Towarzystwo Pomocy im. św. Brata Alberta, które w Słupsku prowadzi ośrodki dla osób bezdomnych, obchodziło wczoraj święto swojego patrona. Popołudniowe spotkanie w gronie podopiecznych, darczyńców i przyjaciół organizacji rozpoczęła msza święta, a po niej w przestrzeni wewnętrznego dziedzińca schroniska przy ulicy Krzywoustego zorganizowany został piknik. Były grillowane kiełbaski, ciasto i przede wszystkim przyjazna atmosfera. W ubiegłym roku słupskie koło obchodziło 30-lecie działalności, w tym roku Towarzystwo Pomocy im. św. Brata Alberta świętuje 40 lat istnienia w Polsce.

Towarzystwo powstało 40 lat temu, czyli jeszcze w okresie, kiedy komunizm rządził. Jako jedyna organizacja w Polsce przetrwaliśmy stan wojenny. Nikt nam naszej działalności nie zawiesił, bo nikt się nie doczytał, czym się zajmujemy – mówi Joanna Chudzińska, prezes słupskiego koła Towarzystwa Pomocy im. św. Brata Alberta. – Kiedyś nasze Towarzystwo nie nazywało się św.
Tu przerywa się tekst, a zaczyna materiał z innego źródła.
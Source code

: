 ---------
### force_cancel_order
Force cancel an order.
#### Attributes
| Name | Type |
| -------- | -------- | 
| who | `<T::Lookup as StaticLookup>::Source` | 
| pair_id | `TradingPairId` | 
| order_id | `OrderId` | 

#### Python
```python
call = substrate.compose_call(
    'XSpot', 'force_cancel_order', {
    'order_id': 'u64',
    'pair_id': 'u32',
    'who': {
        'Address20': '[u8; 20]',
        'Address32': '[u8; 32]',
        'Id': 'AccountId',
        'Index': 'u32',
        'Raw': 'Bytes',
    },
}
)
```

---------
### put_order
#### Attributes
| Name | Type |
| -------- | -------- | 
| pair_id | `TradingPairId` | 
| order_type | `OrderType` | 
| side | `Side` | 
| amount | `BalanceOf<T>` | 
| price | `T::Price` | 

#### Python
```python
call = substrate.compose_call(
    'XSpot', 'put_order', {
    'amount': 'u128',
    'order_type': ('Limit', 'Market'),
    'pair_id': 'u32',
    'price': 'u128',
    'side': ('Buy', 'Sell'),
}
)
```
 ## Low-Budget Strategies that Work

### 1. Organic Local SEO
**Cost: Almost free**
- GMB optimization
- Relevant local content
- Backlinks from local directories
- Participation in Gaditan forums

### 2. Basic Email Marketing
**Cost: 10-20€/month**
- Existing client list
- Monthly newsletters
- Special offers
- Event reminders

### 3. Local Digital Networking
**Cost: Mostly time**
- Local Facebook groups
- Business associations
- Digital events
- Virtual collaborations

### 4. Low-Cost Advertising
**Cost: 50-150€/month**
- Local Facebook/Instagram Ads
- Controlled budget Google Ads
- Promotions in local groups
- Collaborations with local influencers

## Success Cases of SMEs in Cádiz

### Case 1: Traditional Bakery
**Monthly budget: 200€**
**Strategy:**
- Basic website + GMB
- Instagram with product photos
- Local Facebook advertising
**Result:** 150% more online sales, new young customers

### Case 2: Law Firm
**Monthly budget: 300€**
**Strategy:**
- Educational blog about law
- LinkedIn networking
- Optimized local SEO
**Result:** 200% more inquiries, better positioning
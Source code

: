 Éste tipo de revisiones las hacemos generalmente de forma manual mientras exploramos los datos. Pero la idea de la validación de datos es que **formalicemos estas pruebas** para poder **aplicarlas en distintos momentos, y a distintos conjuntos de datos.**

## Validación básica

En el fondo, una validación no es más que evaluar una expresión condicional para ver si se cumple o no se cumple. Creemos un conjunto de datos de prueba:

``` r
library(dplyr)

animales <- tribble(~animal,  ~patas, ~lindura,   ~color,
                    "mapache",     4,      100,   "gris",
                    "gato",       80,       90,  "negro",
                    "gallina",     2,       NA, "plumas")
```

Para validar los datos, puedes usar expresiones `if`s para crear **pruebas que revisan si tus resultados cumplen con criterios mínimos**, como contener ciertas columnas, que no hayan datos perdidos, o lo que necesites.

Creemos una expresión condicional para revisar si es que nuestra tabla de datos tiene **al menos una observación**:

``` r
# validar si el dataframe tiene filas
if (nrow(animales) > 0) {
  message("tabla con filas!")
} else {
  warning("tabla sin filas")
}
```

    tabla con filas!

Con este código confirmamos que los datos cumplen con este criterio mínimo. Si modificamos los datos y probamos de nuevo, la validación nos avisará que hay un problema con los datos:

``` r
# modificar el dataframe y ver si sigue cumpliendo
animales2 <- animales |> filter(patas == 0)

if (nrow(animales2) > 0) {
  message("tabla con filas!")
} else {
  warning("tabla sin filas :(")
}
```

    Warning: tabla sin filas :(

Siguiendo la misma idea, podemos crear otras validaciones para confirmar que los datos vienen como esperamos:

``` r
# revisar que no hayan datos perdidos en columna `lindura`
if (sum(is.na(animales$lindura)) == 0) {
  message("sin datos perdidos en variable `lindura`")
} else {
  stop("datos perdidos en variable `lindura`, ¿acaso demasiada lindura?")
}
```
Brata Alberta, tylko imienia Adama Chmielowskiego, więc nikt nie skojarzył, co to była za postać, o której przez całe lata było cicho. Wąskie grono osób, najczęściej inteligencji katolickiej, kojarzyło, co to jest za Towarzystwo.

Dla osób skupionych w Towarzystwie Pomocy im. św. Brata Alberta ważny jest każdy człowiek. Misją jest służba bliźnim, którzy znaleźli się w kryzysie bezdomności. Podopieczni Towarzystwa tworzą już pewną wspólnotę.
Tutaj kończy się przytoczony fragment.